Tax costs of doing business result in one or more of the following: (1) competitive market permitting, customers pay increased prices; (2) where all or a sufficient number of businesses are saddled with the added tax, the economy is subjected to inflation; (3) where businesses are unable to increase prices (due to competition or government imposed price controls), the first avenue of attack is to trim employee expenses (layoffs, decreased discretionary benefits, shortened hours, use of contract or part-time employees); (4) same premise as (3), cut-back or cancel plans to increase hiring or buy capital equipment; (5) same premise as (3), decrease or cancel dividends to stockholders; (6) results (3), (4) or (5) cause less tax receipts from effected individuals (which in turn necessitates the government to increase tax rates to make up the tax loss or allow a greater deficit); (7) if the added tax cost proves to be the limiting burden on the camels back, the company exercises its final options (i.e., cuts operations, moves out of the country, merges, falls victim to a takeover bid, Chapter 11 or 7 bankruptcy), anyone of which decreases jobs and business tax revenues.

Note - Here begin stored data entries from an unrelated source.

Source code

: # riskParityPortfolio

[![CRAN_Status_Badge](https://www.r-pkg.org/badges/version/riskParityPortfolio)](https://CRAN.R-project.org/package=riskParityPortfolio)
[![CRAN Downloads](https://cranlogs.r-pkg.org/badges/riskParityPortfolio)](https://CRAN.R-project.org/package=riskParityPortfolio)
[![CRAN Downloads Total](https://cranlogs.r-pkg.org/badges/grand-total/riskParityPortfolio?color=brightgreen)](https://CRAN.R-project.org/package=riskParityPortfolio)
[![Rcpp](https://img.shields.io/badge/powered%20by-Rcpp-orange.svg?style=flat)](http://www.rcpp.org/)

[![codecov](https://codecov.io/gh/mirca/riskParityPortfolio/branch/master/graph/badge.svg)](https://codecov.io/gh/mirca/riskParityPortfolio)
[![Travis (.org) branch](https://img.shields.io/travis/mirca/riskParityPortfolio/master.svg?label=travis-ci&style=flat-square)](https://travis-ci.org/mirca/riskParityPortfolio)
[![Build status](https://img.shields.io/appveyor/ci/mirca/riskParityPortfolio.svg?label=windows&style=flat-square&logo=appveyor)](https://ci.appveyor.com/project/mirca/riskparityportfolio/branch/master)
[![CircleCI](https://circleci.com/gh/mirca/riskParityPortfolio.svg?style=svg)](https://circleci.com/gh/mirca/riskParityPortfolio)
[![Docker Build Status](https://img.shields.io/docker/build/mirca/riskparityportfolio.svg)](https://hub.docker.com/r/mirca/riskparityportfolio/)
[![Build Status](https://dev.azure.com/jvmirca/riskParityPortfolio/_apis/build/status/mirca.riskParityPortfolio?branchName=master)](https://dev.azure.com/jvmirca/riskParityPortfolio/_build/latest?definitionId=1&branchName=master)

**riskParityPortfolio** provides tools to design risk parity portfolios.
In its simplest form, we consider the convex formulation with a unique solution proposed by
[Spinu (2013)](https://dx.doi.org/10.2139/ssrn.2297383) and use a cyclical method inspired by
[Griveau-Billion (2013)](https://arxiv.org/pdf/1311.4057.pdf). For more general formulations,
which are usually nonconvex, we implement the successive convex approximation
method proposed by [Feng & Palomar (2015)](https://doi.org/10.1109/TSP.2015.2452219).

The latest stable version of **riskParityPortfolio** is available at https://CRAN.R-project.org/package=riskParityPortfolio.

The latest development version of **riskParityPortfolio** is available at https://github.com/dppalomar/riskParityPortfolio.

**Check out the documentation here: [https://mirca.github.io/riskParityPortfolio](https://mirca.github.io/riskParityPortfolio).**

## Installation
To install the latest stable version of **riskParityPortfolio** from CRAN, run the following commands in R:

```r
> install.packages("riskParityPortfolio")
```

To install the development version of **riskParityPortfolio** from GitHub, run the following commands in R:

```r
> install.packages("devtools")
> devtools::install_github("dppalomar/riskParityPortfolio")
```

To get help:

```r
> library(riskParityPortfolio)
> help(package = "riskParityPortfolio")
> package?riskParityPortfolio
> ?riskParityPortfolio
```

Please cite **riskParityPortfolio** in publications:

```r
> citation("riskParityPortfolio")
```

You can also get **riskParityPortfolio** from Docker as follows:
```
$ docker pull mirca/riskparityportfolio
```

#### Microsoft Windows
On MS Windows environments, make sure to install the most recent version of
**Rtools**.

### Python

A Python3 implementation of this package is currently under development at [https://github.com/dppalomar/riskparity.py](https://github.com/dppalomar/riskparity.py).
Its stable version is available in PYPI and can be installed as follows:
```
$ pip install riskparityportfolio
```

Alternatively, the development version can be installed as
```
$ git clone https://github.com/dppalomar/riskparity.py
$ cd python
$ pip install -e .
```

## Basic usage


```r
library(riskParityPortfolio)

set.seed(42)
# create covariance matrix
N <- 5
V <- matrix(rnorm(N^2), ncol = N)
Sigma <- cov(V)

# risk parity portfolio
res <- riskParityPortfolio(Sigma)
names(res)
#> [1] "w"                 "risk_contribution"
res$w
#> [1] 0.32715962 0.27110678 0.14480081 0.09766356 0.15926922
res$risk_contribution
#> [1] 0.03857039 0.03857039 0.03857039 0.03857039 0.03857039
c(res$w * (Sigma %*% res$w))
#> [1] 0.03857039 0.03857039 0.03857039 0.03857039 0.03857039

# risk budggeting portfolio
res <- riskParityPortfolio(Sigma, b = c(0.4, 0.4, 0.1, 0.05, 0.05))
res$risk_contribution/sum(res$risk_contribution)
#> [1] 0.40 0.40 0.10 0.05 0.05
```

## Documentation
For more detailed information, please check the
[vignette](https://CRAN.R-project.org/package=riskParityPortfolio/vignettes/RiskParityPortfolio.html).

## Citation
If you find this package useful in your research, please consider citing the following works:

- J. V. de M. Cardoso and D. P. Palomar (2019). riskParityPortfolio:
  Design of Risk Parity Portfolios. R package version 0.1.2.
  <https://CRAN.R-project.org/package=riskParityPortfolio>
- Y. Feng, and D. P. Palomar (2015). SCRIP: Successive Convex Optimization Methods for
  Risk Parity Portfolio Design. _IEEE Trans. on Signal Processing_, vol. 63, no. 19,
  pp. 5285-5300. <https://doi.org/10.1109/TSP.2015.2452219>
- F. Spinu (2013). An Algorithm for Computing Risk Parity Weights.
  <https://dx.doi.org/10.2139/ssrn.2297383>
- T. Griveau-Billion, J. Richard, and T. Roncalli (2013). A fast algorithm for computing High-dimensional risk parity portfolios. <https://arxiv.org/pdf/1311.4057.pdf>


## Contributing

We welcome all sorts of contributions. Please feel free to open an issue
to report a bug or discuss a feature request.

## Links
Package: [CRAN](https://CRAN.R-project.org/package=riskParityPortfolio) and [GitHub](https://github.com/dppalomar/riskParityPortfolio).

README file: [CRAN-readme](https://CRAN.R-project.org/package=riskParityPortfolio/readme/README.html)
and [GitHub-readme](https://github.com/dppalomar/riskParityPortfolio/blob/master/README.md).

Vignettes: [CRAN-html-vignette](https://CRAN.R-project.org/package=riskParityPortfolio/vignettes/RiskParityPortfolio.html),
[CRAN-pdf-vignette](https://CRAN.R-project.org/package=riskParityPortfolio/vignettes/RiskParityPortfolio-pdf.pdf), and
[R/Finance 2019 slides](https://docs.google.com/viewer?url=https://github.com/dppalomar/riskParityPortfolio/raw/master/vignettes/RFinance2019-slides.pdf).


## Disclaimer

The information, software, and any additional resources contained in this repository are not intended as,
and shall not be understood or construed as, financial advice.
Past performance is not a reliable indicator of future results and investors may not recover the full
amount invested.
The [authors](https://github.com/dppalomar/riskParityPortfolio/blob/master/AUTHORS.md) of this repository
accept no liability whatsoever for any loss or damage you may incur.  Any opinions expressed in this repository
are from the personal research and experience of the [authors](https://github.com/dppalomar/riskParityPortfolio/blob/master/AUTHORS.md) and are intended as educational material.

Stop with the placebos! There is no easy way to end deficits and start paying off the national debt. As argued in prior RESPONSIBILITY essays, the line for imposition of taxes on businesses should be drawn at the distinction of taxes incurred by business operations. A couple of prime examples will make clear the rationale.
Health, injury, or death, risks or incidents, on the job are clearly a cost of doing business--the costs of which should be borne by the employer, and equitably distributed among customers through the prices of products and services sold. This is already done through the Occupational Safety and Health Act and other requirements on the employer.
In contrast the provision for (non-work related) health care benefits for employees should not be mandated, nor incentivized or subsidized (through tax deductions or credits, or payments), by the government. Tax incentives and subsidies constitute particular (vs. general) welfare, place tax burdens on non-participants in the largess, and are therefore a violation of "property rights". Health care benefits have been treated by the IRS as tax exempt for covered employees since World War II. The law or administrative finding should have long ago been repealed, or found unconstitutional by the courts.
Mandates on employers, tax exemptions, and subsidies are primary features of the Clinton Health Plan. It (or any alternative employer mandated, tax advantaged or subsidized plan) should be rejected as inequitable and unconstitutional. If there is to be a mandate, it should be on the individual. Where employers choose to pay for health plans, the benefit should be treated the same as wages and salaries for tax purposes.
Similar conclusions can be drawn for Social Security and tax-deferred retirement plans. These examples will be covered at the outset of the next paper.